▶ **Task prompt**
Begin at the line containing "for session persistence." in the data below and go on through the line containing "static informational text).", repeating each line exactly; include both ends and no other line.

▶ **Input data**
------------

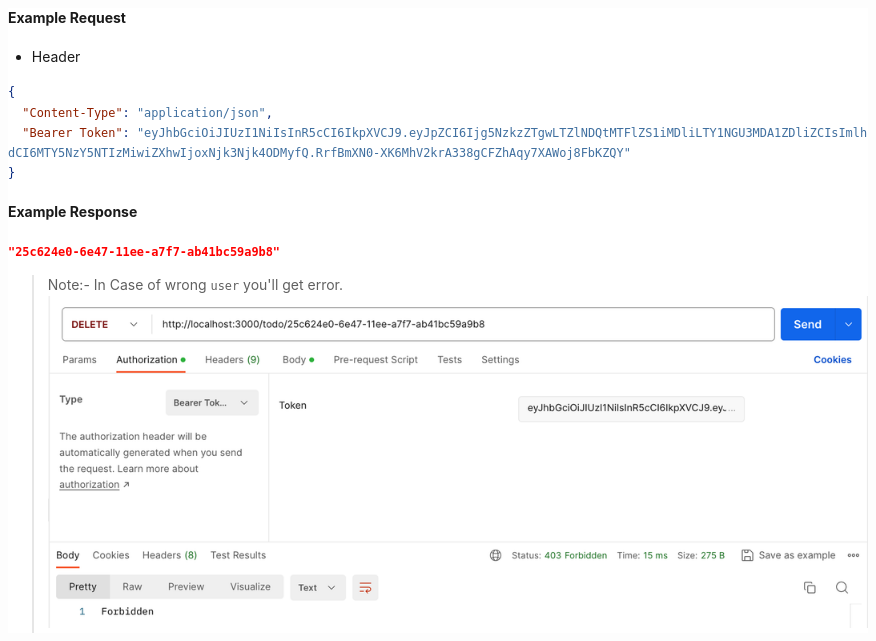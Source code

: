 #### Example Request
* Header
```json
{
  "Content-Type": "application/json",
  "Bearer Token": "eyJhbGciOiJIUzI1NiIsInR5cCI6IkpXVCJ9.eyJpZCI6Ijg5NzkzZTgwLTZlNDQtMTFlZS1iMDliLTY1NGU3MDA1ZDliZCIsImlhdCI6MTY5NzY5NTIzMiwiZXhwIjoxNjk3Njk4ODMyfQ.RrfBmXN0-XK6MhV2krA338gCFZhAqy7XAWoj8FbKZQY"
}
```

#### Example Response
```json
"25c624e0-6e47-11ee-a7f7-ab41bc59a9b8"
```

>Note:- In Case of wrong `user` you'll get error.
> ![Picture](./repoassets/images/forbiden_attem.png)
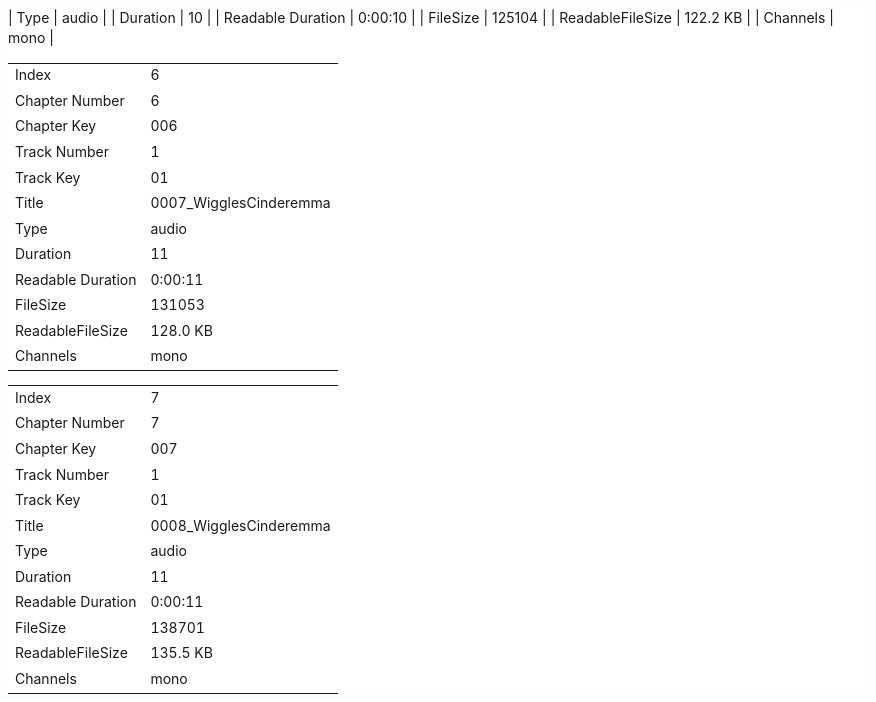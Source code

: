 | Type | audio |
| Duration | 10 |
| Readable Duration | 0:00:10 |
| FileSize | 125104 |
| ReadableFileSize | 122.2 KB |
| Channels | mono |

|  |  |
| - | - |
| Index | 6 |
| Chapter Number | 6 |
| Chapter Key | 006 |
| Track Number | 1 |
| Track Key | 01 |
| Title | 0007_WigglesCinderemma |
| Type | audio |
| Duration | 11 |
| Readable Duration | 0:00:11 |
| FileSize | 131053 |
| ReadableFileSize | 128.0 KB |
| Channels | mono |

|  |  |
| - | - |
| Index | 7 |
| Chapter Number | 7 |
| Chapter Key | 007 |
| Track Number | 1 |
| Track Key | 01 |
| Title | 0008_WigglesCinderemma |
| Type | audio |
| Duration | 11 |
| Readable Duration | 0:00:11 |
| FileSize | 138701 |
| ReadableFileSize | 135.5 KB |
| Channels | mono |
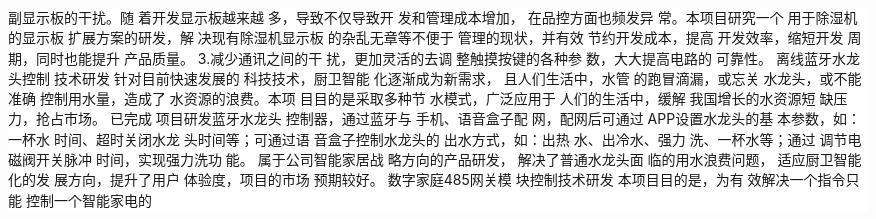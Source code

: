 副显示板的干扰。随
着开发显示板越来越
多，导致不仅导致开
发和管理成本增加，
在品控方面也频发异
常。本项目研究一个
用于除湿机的显示板
扩展方案的研发，解
决现有除湿机显示板
的杂乱无章等不便于
管理的现状，并有效
节约开发成本，提高
开发效率，缩短开发
周期，同时也能提升
产品质量。
3.减少通讯之间的干
扰，更加灵活的去调
整触摸按键的各种参
数，大大提高电路的
可靠性。
离线蓝牙水龙头控制
技术研发
针对目前快速发展的
科技技术，厨卫智能
化逐渐成为新需求，
且人们生活中，水管
的跑冒滴漏，或忘关
水龙头，或不能准确
控制用水量，造成了
水资源的浪费。本项
目目的是采取多种节
水模式，广泛应用于
人们的生活中，缓解
我国增长的水资源短
缺压力，抢占市场。
已完成
项目研发蓝牙水龙头
控制器，通过蓝牙与
手机、语音盒子配
网，配网后可通过
APP设置水龙头的基
本参数，如：一杯水
时间、超时关闭水龙
头时间等；可通过语
音盒子控制水龙头的
出水方式，如：出热
水、出冷水、强力
洗、一杯水等；通过
调节电磁阀开关脉冲
时间，实现强力洗功
能。
属于公司智能家居战
略方向的产品研发，
解决了普通水龙头面
临的用水浪费问题，
适应厨卫智能化的发
展方向，提升了用户
体验度，项目的市场
预期较好。
数字家庭485网关模
块控制技术研发
本项目目的是，为有
效解决一个指令只能
控制一个智能家电的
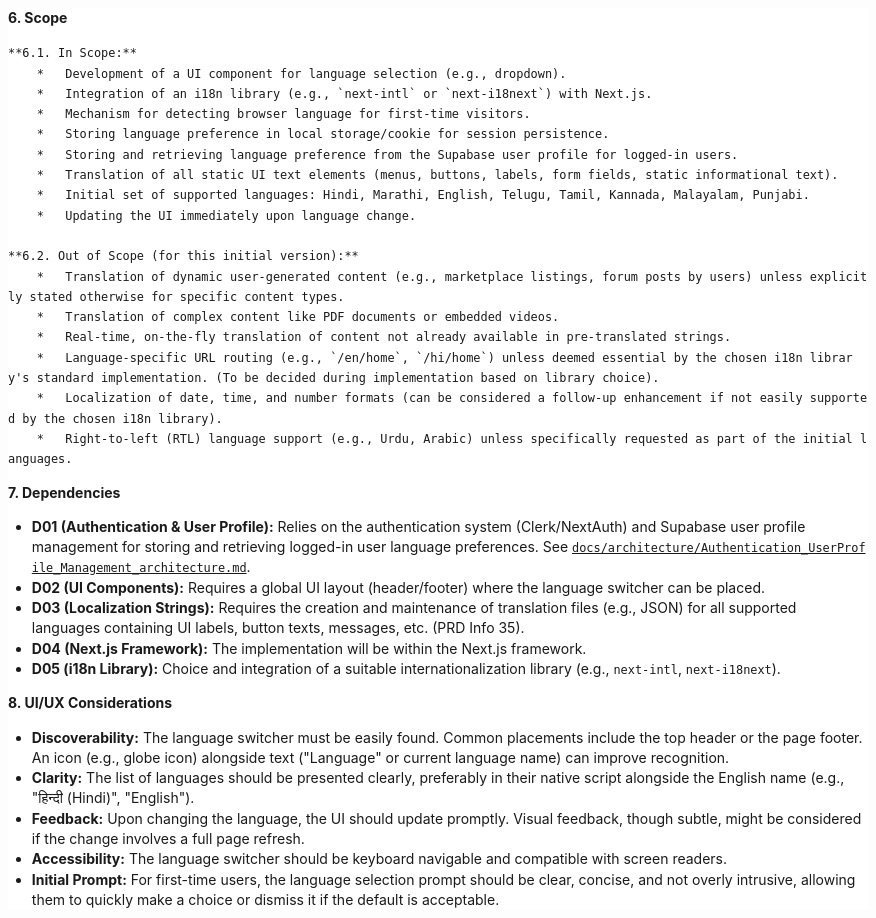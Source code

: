 **6. Scope**

    **6.1. In Scope:**
        *   Development of a UI component for language selection (e.g., dropdown).
        *   Integration of an i18n library (e.g., `next-intl` or `next-i18next`) with Next.js.
        *   Mechanism for detecting browser language for first-time visitors.
        *   Storing language preference in local storage/cookie for session persistence.
        *   Storing and retrieving language preference from the Supabase user profile for logged-in users.
        *   Translation of all static UI text elements (menus, buttons, labels, form fields, static informational text).
        *   Initial set of supported languages: Hindi, Marathi, English, Telugu, Tamil, Kannada, Malayalam, Punjabi.
        *   Updating the UI immediately upon language change.

    **6.2. Out of Scope (for this initial version):**
        *   Translation of dynamic user-generated content (e.g., marketplace listings, forum posts by users) unless explicitly stated otherwise for specific content types.
        *   Translation of complex content like PDF documents or embedded videos.
        *   Real-time, on-the-fly translation of content not already available in pre-translated strings.
        *   Language-specific URL routing (e.g., `/en/home`, `/hi/home`) unless deemed essential by the chosen i18n library's standard implementation. (To be decided during implementation based on library choice).
        *   Localization of date, time, and number formats (can be considered a follow-up enhancement if not easily supported by the chosen i18n library).
        *   Right-to-left (RTL) language support (e.g., Urdu, Arabic) unless specifically requested as part of the initial languages.

**7. Dependencies**

*   **D01 (Authentication & User Profile):** Relies on the authentication system (Clerk/NextAuth) and Supabase user profile management for storing and retrieving logged-in user language preferences. See [`docs/architecture/Authentication_UserProfile_Management_architecture.md`](docs/architecture/Authentication_UserProfile_Management_architecture.md).
*   **D02 (UI Components):** Requires a global UI layout (header/footer) where the language switcher can be placed.
*   **D03 (Localization Strings):** Requires the creation and maintenance of translation files (e.g., JSON) for all supported languages containing UI labels, button texts, messages, etc. (PRD Info 35).
*   **D04 (Next.js Framework):** The implementation will be within the Next.js framework.
*   **D05 (i18n Library):** Choice and integration of a suitable internationalization library (e.g., `next-intl`, `next-i18next`).

**8. UI/UX Considerations**

*   **Discoverability:** The language switcher must be easily found. Common placements include the top header or the page footer. An icon (e.g., globe icon) alongside text ("Language" or current language name) can improve recognition.
*   **Clarity:** The list of languages should be presented clearly, preferably in their native script alongside the English name (e.g., "हिन्दी (Hindi)", "English").
*   **Feedback:** Upon changing the language, the UI should update promptly. Visual feedback, though subtle, might be considered if the change involves a full page refresh.
*   **Accessibility:** The language switcher should be keyboard navigable and compatible with screen readers.
*   **Initial Prompt:** For first-time users, the language selection prompt should be clear, concise, and not overly intrusive, allowing them to quickly make a choice or dismiss it if the default is acceptable.
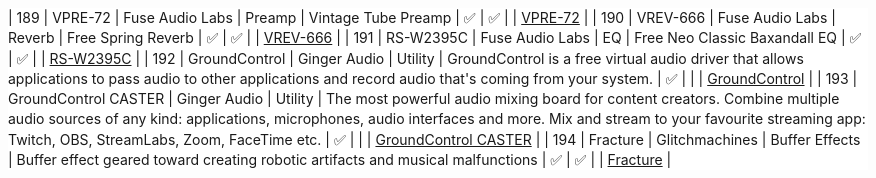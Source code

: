 | 189 | VPRE-72                                    | Fuse Audio Labs           | Preamp                                               | Vintage Tube Preamp                                                                                                                                                                                                                                                                                                                                                                                                                                                                                                                                                                                                       | ✅         | ✅             |              | [VPRE-72](https://fuseaudiolabs.com/#/pages/product?id=301060823)                                                                                                                    |
| 190 | VREV-666                                   | Fuse Audio Labs           | Reverb                                               | Free Spring Reverb                                                                                                                                                                                                                                                                                                                                                                                                                                                                                                                                                                                                        | ✅         | ✅             |              | [VREV-666](https://fuseaudiolabs.com/#/pages/product?id=301009892)                                                                                                                   |
| 191 | RS-W2395C                                  | Fuse Audio Labs           | EQ                                                   | Free Neo Classic Baxandall EQ                                                                                                                                                                                                                                                                                                                                                                                                                                                                                                                                                                                             | ✅         | ✅             |              | [RS-W2395C](https://fuseaudiolabs.com/#/pages/product?id=300965965)                                                                                                                  |
| 192 | GroundControl                              | Ginger Audio              | Utility                                              | GroundControl is a free virtual audio driver that allows applications to pass audio to other applications and record audio that's coming from your system.                                                                                                                                                                                                                                                                                                                                                                                                                                                                | ✅         |                |              | [GroundControl](https://www.pluginboutique.com/product/3-Studio-Tools/72-Utility/7639-GroundControl)                                                                                 |
| 193 | GroundControl CASTER                       | Ginger Audio              | Utility                                              | The most powerful audio mixing board for content creators. Combine multiple audio sources of any kind: applications, microphones, audio interfaces and more. Mix and stream to your favourite streaming app: Twitch, OBS, StreamLabs, Zoom, FaceTime etc.                                                                                                                                                                                                                                                                                                                                                                 | ✅         |                |              | [GroundControl CASTER](https://www.pluginboutique.com/product/3-Studio-Tools/72-Utility/9366-GroundControl-CASTER)                                                                   |
| 194 | Fracture                                   | Glitchmachines            | Buffer Effects                                       | Buffer effect geared toward creating robotic artifacts and musical malfunctions                                                                                                                                                                                                                                                                                                                                                                                                                                                                                                                                           | ✅         | ✅             |              | [Fracture](https://glitchmachines.com/products/fracture/)                                                                                                                            |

------------

▶ **Output**
        *   Storing language preference in local storage/cookie for session persistence.
        *   Storing and retrieving language preference from the Supabase user profile for logged-in users.
        *   Translation of all static UI text elements (menus, buttons, labels, form fields, static informational text).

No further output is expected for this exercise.